◆ Description of the task
Among the entries that follow, how many lines contain the string "smile"? Write the number alone.

Collected data
--------------------
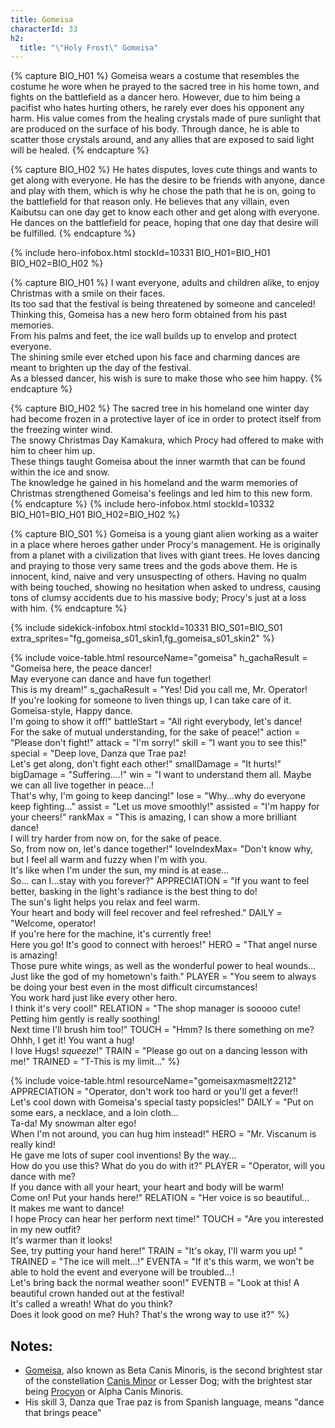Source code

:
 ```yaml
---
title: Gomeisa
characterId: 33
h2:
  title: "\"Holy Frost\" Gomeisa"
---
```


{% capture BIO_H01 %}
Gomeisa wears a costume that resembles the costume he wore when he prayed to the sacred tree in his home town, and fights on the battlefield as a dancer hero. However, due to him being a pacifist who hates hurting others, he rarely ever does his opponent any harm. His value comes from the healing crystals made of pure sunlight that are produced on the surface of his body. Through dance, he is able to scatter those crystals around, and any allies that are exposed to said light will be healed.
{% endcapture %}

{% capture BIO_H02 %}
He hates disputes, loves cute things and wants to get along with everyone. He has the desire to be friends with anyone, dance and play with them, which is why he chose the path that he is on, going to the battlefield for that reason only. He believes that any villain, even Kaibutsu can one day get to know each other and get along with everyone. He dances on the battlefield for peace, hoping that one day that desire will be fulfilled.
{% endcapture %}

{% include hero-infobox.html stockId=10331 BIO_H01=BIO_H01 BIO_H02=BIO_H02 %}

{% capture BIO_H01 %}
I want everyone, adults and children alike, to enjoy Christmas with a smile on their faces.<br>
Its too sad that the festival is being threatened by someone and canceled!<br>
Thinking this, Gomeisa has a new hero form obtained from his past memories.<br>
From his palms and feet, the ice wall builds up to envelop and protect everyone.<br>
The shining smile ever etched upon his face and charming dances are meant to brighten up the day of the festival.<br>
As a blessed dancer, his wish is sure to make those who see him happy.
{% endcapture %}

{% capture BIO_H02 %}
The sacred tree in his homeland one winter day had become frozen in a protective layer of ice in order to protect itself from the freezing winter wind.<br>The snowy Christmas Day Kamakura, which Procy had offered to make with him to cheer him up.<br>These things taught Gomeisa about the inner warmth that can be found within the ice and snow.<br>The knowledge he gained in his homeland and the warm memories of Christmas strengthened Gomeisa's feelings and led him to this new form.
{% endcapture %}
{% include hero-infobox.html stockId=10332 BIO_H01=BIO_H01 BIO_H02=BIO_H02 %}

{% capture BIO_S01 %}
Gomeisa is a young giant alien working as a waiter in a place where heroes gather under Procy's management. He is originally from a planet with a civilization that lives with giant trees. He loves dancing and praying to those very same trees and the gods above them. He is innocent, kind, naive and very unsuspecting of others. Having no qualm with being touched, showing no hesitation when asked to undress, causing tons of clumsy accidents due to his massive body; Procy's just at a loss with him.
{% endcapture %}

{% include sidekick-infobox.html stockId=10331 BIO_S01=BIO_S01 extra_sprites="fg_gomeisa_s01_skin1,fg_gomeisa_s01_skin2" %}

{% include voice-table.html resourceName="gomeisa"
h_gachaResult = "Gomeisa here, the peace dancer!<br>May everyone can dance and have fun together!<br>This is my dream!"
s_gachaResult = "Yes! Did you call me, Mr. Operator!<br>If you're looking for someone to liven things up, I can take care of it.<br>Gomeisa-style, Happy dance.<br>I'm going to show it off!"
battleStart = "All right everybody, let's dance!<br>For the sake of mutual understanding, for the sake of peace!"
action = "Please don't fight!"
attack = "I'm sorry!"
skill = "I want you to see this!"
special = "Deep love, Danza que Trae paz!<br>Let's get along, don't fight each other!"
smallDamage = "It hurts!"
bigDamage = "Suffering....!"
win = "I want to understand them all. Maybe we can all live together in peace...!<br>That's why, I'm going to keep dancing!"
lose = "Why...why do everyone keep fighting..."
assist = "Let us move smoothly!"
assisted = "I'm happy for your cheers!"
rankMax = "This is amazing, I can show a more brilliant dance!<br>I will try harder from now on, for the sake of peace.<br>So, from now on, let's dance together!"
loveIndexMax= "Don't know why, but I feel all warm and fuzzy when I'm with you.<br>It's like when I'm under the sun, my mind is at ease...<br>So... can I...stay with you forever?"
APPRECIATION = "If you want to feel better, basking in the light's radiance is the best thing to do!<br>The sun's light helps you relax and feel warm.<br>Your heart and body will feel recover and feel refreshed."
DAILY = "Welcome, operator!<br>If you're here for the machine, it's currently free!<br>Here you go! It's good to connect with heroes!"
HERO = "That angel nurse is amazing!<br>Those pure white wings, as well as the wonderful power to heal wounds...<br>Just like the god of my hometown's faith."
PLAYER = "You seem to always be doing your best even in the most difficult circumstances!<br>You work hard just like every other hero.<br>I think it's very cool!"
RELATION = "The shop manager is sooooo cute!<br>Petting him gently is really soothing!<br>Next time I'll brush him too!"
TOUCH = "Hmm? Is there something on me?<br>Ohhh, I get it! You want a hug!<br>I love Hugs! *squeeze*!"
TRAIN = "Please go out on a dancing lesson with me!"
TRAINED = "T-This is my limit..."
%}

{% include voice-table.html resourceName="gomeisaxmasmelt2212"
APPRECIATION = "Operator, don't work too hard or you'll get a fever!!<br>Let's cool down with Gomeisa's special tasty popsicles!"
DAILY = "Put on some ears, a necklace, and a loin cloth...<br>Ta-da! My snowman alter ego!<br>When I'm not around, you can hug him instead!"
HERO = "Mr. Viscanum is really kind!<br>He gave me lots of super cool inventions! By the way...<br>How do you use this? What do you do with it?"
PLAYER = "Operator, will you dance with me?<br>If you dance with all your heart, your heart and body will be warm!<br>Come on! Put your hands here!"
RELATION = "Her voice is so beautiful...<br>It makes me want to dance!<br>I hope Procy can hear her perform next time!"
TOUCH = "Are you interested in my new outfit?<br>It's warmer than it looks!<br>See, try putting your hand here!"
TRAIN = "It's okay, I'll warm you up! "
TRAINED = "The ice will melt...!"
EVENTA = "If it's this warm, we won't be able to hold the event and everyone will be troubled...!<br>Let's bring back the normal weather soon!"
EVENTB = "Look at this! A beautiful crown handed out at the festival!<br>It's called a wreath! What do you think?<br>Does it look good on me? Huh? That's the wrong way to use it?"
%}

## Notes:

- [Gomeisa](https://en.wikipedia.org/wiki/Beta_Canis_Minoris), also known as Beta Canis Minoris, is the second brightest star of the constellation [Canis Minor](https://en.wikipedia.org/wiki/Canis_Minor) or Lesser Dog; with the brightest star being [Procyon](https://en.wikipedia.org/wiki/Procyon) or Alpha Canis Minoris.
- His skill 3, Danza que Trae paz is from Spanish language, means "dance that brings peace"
--------------------
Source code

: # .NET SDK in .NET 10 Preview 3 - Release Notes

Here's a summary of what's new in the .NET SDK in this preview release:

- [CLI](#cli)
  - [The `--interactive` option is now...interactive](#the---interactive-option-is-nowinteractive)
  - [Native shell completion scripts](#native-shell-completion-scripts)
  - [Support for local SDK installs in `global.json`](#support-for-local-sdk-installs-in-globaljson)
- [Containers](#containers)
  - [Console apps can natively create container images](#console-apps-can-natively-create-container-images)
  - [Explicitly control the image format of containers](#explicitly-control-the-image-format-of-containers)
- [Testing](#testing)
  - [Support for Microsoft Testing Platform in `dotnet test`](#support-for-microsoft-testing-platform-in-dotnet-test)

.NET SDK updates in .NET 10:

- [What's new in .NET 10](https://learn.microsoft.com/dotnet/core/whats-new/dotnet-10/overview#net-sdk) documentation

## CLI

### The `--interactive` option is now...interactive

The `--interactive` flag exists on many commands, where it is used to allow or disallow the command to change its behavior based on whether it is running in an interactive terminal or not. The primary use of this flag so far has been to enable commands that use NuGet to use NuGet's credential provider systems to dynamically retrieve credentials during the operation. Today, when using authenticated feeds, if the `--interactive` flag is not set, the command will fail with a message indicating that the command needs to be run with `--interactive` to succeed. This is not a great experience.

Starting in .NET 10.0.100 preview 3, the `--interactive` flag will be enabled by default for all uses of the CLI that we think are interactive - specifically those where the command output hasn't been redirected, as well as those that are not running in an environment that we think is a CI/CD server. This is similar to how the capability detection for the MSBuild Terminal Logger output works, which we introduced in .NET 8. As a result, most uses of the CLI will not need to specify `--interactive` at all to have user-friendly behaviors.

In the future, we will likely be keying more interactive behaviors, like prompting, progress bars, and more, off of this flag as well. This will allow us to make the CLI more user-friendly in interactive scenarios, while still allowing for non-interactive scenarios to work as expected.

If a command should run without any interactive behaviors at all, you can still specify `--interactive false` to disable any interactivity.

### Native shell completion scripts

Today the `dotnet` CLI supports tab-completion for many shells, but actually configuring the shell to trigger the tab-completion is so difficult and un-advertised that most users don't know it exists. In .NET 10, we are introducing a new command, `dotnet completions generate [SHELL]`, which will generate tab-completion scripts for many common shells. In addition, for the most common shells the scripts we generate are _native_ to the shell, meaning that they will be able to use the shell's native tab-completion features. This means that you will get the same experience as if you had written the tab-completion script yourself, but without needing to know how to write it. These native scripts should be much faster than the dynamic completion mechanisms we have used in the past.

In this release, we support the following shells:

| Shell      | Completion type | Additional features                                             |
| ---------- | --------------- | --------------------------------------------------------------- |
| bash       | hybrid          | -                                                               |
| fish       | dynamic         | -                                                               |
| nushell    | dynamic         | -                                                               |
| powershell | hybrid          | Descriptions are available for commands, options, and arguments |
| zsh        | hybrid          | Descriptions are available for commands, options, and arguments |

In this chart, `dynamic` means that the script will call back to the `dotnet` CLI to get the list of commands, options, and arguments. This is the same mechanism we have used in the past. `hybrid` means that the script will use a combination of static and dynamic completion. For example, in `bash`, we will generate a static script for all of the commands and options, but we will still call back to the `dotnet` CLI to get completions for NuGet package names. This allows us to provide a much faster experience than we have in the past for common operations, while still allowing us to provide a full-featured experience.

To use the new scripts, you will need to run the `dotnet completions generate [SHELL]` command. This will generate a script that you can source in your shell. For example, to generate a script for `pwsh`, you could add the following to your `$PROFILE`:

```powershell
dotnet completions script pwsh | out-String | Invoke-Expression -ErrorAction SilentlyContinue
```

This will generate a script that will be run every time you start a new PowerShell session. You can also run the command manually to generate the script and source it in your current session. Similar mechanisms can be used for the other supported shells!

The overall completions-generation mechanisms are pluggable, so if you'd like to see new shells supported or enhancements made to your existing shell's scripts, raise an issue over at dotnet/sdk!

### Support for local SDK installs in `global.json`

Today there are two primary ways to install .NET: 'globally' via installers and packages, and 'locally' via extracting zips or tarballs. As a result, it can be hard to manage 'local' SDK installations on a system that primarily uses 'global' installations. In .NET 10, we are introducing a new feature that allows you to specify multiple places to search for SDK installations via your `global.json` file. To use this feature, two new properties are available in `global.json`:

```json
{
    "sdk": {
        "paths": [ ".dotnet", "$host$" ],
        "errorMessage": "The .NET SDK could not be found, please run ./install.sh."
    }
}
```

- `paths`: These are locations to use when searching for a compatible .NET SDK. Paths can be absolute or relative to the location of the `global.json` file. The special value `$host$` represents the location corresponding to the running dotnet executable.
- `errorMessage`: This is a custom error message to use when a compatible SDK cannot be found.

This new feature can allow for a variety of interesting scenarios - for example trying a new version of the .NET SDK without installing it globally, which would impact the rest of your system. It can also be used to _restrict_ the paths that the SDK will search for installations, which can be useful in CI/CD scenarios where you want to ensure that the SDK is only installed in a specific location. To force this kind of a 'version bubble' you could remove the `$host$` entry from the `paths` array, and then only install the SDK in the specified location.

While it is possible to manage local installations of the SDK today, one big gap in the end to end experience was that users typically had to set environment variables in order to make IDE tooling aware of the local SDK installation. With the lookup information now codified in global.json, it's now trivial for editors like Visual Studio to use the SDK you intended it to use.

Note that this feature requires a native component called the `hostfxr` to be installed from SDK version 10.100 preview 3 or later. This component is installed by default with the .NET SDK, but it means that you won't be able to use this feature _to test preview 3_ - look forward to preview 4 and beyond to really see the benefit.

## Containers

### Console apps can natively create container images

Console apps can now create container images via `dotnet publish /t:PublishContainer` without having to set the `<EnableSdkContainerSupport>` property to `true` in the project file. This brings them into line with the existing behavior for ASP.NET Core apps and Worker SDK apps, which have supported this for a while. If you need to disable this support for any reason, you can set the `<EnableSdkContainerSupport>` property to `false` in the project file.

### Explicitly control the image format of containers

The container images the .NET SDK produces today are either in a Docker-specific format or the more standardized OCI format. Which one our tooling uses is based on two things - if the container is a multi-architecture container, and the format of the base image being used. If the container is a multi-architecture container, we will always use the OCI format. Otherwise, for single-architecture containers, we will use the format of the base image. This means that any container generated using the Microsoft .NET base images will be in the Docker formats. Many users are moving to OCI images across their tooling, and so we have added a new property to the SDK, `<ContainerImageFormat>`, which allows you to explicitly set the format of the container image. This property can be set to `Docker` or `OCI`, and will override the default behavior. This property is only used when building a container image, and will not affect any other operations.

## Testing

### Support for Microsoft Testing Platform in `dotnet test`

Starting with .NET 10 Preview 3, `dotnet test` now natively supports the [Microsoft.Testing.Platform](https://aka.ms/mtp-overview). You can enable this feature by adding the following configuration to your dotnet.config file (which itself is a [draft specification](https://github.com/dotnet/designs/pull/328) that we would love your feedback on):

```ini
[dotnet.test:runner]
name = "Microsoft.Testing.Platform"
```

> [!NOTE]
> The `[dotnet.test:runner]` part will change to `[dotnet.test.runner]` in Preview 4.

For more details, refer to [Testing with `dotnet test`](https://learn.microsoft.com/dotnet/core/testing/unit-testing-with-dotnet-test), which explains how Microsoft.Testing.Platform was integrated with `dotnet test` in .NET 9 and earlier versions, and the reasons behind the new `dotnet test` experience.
--------------------
◆ Result of the exercise
2